The Fiery Mountain – Collected Poems, A Bilingual Edition, Volume II, by Simcha Simchovitch.
Yiddish is at least 1,000 years old. In its earliest form, it was one of the dialects of Middle High German spoken by Jews in the Rhineland. Following the pogroms of the Crusades, many Jews fled to eastern Europe, bearing Yiddish with them as part of their cultural baggage. The flight of Jews eastward reached its zenith in the middle of the 14th century, owing to the massacres that resulted from the terror of the black plague.
Written in Hebrew letters, Yiddish gradually incorporated Hebrew words of a cultural and religious nature, as well as a wide-ranging vocabulary borrowed from the languages of countries in which Jews lived.
In the eastern European ghetto, Yiddish achieved special status. It was regarded as the only language in which the intricacies of the Talmud and kindred literature could be properly expounded. Even today, it remains the vehicle of instruction in most Yeshivot, even in Israel. Haredim regard Hebrew as a holy tongue that must not be profaned by secular use. They prefer to use Yiddish as their vernacular.
At its highest point in the 1930s, there were around the globe 12 million Jews who spoke Yiddish. In our own time, Yiddish has more and more become a subject of scholarship, nostalgia, or a respectful reminder of the Jewish past.
Yet, a dwindling number of Yiddishists refuse to believe that Yiddish is moribund. Convinced that it embodies the best of Jewish cultural traditions and values, they assert that its survival is inseparably linked with the preservation and continuity of Jewish spiritual life.
Simcha Simchovitch, an esteemed Toronto poet, is astonishingly creative. His latest volume includes about 150 poems, with the Yiddish text and the English versions side by side.
He writes with sensitivity, compassion, and great moral fervour on a wide variety of themes: love, the Jewish past, Canada, old age, the Holocaust, nature, Israel and admired personalities.

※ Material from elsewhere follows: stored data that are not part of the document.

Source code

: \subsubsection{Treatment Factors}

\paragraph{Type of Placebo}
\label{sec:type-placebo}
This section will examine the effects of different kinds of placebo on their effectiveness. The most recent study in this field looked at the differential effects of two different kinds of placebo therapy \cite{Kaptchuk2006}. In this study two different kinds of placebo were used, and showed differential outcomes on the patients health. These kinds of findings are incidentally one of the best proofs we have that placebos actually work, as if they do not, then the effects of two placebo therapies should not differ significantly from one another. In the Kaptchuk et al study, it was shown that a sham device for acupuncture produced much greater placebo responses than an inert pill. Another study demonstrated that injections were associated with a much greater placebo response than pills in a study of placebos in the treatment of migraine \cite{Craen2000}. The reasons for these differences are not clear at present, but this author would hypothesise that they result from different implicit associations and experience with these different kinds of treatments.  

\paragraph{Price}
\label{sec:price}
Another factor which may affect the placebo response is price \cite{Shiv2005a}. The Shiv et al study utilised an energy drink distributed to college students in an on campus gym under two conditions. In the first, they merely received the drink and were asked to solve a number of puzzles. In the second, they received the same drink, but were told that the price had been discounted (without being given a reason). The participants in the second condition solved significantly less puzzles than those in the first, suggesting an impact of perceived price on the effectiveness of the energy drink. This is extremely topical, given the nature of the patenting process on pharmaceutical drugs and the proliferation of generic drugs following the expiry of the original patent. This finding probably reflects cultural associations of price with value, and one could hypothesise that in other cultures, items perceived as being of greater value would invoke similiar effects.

What follows are two of his typical briefer poems – accessible, elegiac and memorable.
The little flame of hope
flickers again before my eyes
like a star in a pitch-black night
for a faraway wanderer.
O God, do not extinguish
the only quivering light
in the long alien night
for us – lost wanderers.
* * *
Wherever I go, I carry
The orphaned voices
Of those who are no more –
My Yiddish language and lore.
I sucked it with mother’s milk,
I drank it like daylight with my eyes,
I hearkened to it in pious sighs
Of mothers, grandmothers.
O Yiddish language, mother tongue,
You are sweet like honey
And, like wormwood, bitter,
With you I have risen and fallen,
With you I mourn and sing,
In your pained letters I sink,
Until my heartbeat will
Stand suddenly still.
The author concludes one of his poems with a tribute to those who have left “behind a treasure-trove to be discovered and admired.” He could have been speaking about himself.